Bitcoin market signals turn fragile

Technically, the picture is fragile indeed. On the weekly chart, BTC has slipped below the lower Bollinger Band, with the stochastic oscillator deeply oversold, the MACD negative, and the RSI drifting toward 30. On the daily chart, the 50-day SMA has crossed below the 200-day — the classic death cross that signals fading momentum, even if it typically lags price.

Support sits at $91,000–$90,000, with a stronger zone at $85,000–$84,000. Resistance remains at $96,000 and the psychological $100,000.

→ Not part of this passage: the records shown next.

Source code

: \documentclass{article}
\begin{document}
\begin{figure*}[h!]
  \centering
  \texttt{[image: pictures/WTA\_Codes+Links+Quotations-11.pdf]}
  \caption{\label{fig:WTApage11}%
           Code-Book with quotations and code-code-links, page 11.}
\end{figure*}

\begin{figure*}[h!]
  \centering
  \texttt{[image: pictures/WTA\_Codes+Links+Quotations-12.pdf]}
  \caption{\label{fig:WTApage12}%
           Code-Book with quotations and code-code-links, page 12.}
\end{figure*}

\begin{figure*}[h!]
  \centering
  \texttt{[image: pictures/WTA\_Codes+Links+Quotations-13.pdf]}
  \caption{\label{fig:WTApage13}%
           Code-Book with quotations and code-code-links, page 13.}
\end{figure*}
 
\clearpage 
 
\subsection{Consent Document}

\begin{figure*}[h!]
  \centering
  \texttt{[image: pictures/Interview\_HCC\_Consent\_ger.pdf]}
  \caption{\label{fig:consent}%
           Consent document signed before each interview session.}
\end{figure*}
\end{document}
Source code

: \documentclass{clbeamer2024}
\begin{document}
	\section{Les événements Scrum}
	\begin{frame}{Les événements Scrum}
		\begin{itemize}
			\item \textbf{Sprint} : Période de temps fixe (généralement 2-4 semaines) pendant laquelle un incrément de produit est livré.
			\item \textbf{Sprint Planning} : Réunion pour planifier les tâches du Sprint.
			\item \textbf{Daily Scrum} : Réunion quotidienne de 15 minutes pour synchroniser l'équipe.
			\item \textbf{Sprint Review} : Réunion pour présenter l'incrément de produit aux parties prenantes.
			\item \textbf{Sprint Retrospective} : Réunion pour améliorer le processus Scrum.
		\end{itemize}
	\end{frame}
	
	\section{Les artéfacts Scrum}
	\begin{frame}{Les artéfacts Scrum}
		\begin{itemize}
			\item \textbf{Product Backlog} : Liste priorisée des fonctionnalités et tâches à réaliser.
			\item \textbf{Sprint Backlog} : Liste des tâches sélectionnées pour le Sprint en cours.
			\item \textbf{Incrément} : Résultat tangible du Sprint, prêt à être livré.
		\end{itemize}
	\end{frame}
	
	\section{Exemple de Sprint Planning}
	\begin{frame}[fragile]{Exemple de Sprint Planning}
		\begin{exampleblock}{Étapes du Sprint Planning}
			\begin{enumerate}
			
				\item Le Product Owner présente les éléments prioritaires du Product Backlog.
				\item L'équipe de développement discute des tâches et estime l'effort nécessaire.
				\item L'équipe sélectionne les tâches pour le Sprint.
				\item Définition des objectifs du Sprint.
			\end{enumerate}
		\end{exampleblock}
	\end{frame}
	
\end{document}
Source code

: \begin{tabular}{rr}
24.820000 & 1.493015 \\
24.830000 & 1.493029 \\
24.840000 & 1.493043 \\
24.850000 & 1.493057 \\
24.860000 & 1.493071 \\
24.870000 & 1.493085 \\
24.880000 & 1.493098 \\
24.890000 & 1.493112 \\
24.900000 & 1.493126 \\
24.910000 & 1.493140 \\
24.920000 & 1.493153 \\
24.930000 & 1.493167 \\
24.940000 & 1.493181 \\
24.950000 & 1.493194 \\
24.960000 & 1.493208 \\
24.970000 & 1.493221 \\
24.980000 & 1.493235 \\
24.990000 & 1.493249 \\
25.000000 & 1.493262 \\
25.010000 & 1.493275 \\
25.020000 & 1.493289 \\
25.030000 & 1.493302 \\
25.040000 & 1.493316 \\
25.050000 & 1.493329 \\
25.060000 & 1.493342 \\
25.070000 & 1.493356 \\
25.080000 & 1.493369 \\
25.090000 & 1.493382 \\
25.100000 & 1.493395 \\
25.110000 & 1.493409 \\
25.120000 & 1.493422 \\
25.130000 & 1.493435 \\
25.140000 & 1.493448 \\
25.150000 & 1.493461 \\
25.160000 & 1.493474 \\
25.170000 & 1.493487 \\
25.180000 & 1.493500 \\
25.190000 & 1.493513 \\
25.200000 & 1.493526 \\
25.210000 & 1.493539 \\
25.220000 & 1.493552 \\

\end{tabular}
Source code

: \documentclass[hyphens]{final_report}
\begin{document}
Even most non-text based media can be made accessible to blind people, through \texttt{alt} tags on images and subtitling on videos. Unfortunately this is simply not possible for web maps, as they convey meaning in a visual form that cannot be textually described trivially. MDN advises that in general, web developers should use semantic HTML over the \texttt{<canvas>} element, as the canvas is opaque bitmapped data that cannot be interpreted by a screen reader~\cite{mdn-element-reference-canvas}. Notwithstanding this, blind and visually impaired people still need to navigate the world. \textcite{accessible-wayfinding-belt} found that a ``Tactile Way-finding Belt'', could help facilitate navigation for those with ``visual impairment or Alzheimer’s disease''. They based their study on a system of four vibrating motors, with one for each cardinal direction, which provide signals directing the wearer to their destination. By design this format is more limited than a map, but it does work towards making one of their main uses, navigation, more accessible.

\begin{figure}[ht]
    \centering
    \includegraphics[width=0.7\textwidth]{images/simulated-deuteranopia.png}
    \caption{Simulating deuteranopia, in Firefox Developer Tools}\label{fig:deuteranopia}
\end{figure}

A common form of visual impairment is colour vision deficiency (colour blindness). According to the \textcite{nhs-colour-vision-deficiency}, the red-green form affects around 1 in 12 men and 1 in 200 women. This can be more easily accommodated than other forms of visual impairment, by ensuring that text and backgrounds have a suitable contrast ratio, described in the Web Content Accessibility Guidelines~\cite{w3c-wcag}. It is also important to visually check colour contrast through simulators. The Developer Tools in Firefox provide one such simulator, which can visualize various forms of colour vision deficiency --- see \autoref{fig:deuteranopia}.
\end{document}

Derivatives market echoes the sentiment. Thomas Young of Rumjog consultancy points out that bitcoin futures briefly flipped into backwardation — a situation where spot trades above futures. It’s rare and usually appears during stress events, forced de-risking, or capitulation. It is rare and generally emerges during stress, forced unwinding, or capitulation. Historically, backwardation has been a contrarian signal: either a reversal as panic exhausts, or a final washout that marks the bottom of the move.

Context matters, though. In past cycles, these breakdowns followed vertical blow-off tops and months of euphoric distribution. Nothing like that occurred this time. There was no $200k mania, no media frenzy, no retail stampede. The ~$126k peak (if it was the peak) formed after a slow, institution-led grind. This is potentially good news for bitcoin, as institutions don’t appear ready to dump it just yet.

Big players buy the dip

One concern during this correction has been heavy selling from early bitcoin whales — entities holding at least 1,000 BTC. As Capriole fund’s Charles Edwards notes, 2025 has been a year where long-dormant whales, holding coins for seven years or more, have begun cashing out.
 

Historically, when long-term whales sold in size, steeper declines usually followed. This cycle, however, a new dynamic is at play: large institutional buyers are absorbing the supply.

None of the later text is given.